The Law Society’s submission stated that there was no clear evidence of significant cost savings from raising the threshold for the right to trial by jury from offences carrying a maximum penalty of more than three months’ imprisonment, to more than three years. Such a fundamental change to a well-entrenched right for an undefined and unknown minor efficiency benefit was worrying.

Looking at other matters in the Bill where the New Zealand Law Society saw problems, Mr Temm said the introduction of a regime requiring the defence to identify disputed issues (“DIDI”) was a “fundamental change” in New Zealand criminal law. It reversed the traditional rule that the prosecution had to prove every matter relating to an offence.

“Like the efficiency argument made to raise the jury trial threshold, this proposal places the efficient management of criminal trials ahead of the concepts of participation and due process,” he said.

“The Law Society believes that most criminal lawyers do not support the DIDI regime, although some lawyers are in support. We believe that there needs to be a much more detailed examination of the arguments for and against before a DIDI regime is introduced.”

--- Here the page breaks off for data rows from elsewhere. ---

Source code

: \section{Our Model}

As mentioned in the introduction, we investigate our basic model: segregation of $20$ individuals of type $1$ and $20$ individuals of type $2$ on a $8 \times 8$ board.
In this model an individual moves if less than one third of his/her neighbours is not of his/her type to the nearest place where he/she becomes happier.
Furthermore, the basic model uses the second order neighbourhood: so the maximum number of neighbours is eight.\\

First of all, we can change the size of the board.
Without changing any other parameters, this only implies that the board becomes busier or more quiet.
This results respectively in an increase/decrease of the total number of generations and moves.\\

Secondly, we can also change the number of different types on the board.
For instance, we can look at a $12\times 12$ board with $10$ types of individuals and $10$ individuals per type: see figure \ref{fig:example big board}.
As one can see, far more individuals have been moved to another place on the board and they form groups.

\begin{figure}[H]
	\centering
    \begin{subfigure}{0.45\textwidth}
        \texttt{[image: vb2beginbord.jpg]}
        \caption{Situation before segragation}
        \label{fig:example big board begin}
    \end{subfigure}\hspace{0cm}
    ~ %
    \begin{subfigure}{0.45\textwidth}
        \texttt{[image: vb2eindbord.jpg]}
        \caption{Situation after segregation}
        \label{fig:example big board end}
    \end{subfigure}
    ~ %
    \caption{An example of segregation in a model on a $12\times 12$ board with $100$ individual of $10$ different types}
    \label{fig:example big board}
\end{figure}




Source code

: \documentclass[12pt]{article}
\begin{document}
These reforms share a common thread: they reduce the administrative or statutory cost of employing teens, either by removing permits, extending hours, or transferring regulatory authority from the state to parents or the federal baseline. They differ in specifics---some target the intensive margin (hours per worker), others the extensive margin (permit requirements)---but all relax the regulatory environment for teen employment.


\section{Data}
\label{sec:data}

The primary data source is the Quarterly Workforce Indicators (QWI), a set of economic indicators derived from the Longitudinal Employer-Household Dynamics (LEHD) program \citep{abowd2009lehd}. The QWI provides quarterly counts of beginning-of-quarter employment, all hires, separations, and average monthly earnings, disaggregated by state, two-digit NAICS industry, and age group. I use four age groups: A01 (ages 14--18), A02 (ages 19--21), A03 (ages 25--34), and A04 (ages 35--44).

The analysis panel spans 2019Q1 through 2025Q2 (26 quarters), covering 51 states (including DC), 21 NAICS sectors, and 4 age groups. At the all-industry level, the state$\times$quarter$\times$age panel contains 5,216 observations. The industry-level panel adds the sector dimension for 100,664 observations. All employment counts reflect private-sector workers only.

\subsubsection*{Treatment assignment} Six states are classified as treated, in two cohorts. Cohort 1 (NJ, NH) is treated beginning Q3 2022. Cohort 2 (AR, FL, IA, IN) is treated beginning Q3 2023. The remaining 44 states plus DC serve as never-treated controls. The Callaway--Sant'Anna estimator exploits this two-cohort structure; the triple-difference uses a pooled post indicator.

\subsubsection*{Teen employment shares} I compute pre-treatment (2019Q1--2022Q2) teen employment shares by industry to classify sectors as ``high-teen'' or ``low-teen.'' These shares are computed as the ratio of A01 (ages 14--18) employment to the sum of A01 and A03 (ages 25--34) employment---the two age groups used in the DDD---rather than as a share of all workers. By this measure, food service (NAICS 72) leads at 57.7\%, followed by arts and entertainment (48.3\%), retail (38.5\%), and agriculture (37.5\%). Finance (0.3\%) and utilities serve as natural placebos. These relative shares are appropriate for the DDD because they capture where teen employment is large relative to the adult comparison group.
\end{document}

Other areas where the Bill challenged or impinged on rights enshrined in the New Zealand Bill of Rights Act included the defendant’s right to be present at hearings and the introduction of two exceptions to the double jeopardy rule.

“Again, the New Zealand Law Society urges Parliament to carefully consider whether the impact of the Bill on centuries-old rights is really justified and whether there is hard evidence that suggested efficiencies will really eventuate.”

The Law Society’s 45-page submission on the Bill also provided specific comments on each of 112 clauses. As well as noting ways in which the clauses could be drafted to better achieve their purpose, the comments point out inconsistencies and potential problems with interpretation.